Oleh: Muhammad Syahrial Razali Ibrahim

(Dekan Fakultas Syarian UIN Sultanah Nahrasiyah)

 

Kegirangan berhari raya di hari Aidul Adha tak boleh melupakan kita pada peristiwa besar dan bersejarah yang melatar belakangi, yaitu pengorbanan seorang ayah dan anak dalam menyahuti perintah Allah Swt. Peristiwa ini diabadikan Allah dalam al-Quran dengan firman-Nya, “Ya Tuhanku, anugrahkanlah kepadaku (seorang anak) yang termasuk orang-orang yang saleh. Maka Kami beri dia khabar gembira dengan seorang anak yang amat sabar. Maka tatkala anak itu sampai (pada umur sanggup) berusaha bersama-sama Ibrahim, Ibrahim berkata: "Hai anakku sesungguhnya aku melihat dalam mimpi bahwa aku menyembelihmu. Maka fikirkanlah apa pendapatmu!" Ia menjawab: "Hai bapakku, kerjakanlah apa yang diperintahkan kepadamu; insya Allah kamu akan mendapatiku termasuk orang-orang yang sabar". Tatkala keduanya telah berserah diri dan Ibrahim membaringkan anaknya atas pelipis(nya), (nyatalah kesabaran keduanya). Dan Kami panggillah dia: "Hai Ibrahim, sesungguhnya kamu telah membenarkan mimpi itu sesungguhnya demikianlah Kami memberi balasan kepada orang-orang yang berbuat baik. Sesungguhnya ini benar-benar suatu ujian yang nyata. Dan Kami tebus anak itu dengan seekor sembelihan yang besar”, (as-Shaffat: 100 – 107).

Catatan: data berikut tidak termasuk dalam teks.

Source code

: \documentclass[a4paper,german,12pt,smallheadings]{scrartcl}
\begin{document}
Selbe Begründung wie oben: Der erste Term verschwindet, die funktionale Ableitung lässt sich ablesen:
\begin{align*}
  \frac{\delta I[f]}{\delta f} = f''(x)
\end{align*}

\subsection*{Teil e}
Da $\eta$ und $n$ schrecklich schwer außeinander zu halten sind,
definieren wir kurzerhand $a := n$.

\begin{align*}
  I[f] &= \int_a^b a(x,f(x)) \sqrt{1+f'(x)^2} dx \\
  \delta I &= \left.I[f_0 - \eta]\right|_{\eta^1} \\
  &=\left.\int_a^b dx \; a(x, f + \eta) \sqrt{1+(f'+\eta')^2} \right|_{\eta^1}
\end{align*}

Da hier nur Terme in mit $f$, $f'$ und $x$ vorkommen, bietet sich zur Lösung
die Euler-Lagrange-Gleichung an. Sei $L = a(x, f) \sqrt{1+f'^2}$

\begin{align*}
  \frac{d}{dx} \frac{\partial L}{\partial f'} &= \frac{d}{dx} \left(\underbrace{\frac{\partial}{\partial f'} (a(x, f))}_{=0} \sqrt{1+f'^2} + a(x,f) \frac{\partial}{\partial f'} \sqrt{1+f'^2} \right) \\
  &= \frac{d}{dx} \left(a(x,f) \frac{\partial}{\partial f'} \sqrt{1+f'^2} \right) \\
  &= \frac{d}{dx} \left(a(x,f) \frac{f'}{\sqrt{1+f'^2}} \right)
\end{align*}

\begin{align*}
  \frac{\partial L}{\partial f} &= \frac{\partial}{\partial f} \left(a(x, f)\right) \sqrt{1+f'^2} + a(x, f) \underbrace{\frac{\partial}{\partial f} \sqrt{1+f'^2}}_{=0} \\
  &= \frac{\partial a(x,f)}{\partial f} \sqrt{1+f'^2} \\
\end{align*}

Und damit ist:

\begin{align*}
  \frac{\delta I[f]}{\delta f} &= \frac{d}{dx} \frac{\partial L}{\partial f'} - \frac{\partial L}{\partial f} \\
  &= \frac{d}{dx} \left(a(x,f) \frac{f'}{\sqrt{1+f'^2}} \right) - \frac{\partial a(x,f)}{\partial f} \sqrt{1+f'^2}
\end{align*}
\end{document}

Aidul Adha adalah hari di mana umat Islam disyari’atkan melakukan penyembelihan hewan qurban, berupa kambing, sapi atau sejenisnya. Penyembelihan hewan ini bukanlah semata-mata ritus atau rutinitas simbolik tanpa makna. Ada sejumlah hikmah dan maksud atau tujuan dari ibadah ini, antaranya;

  1. Membentuk Kepatuhan

Islam memerintahkan umatnya untuk melaksanakan ibadah kepada Allah SWT dalam bentuk ritus-ritus tertentu, seperti shalat, zakat, puasa, dan lain-lain, termasuk qurban. Sejumlah ritus ini tujuan utamanya adalah membentuk kepatuhan dalam diri seorang hamba kepada Allah SWT. Terkait dengan ibadah qurban misalnya Allah berfirman, “Daging-daging unta dan darahnya itu sekali-kali tidak dapat mencapai (keridhaan) Allah, tetapi ketakwaan dari kamulah yang dapat mencapainya”, (Al-Hajj: 37). Ayat ini memberi satu isyarat bahwa ketaqwaan (kepatuhan) seseorang kepada Allah SWT dapat diraih melalui pelaksanaan ibadah qurban. Ibadah pada hakikatnya, termasuk qurban, adalah manifestasi penghambaan seseorang kepada Allah SWT. Bukti seseorang bertuhan adalah patuh dan loyal pada perintah-Nya, meski terkadang tidak diketahui maksud atau tujuan dari perintah tersebut. Itulah mengapa ritus-ritus tersebut dinamakan ibadah (penghambaan).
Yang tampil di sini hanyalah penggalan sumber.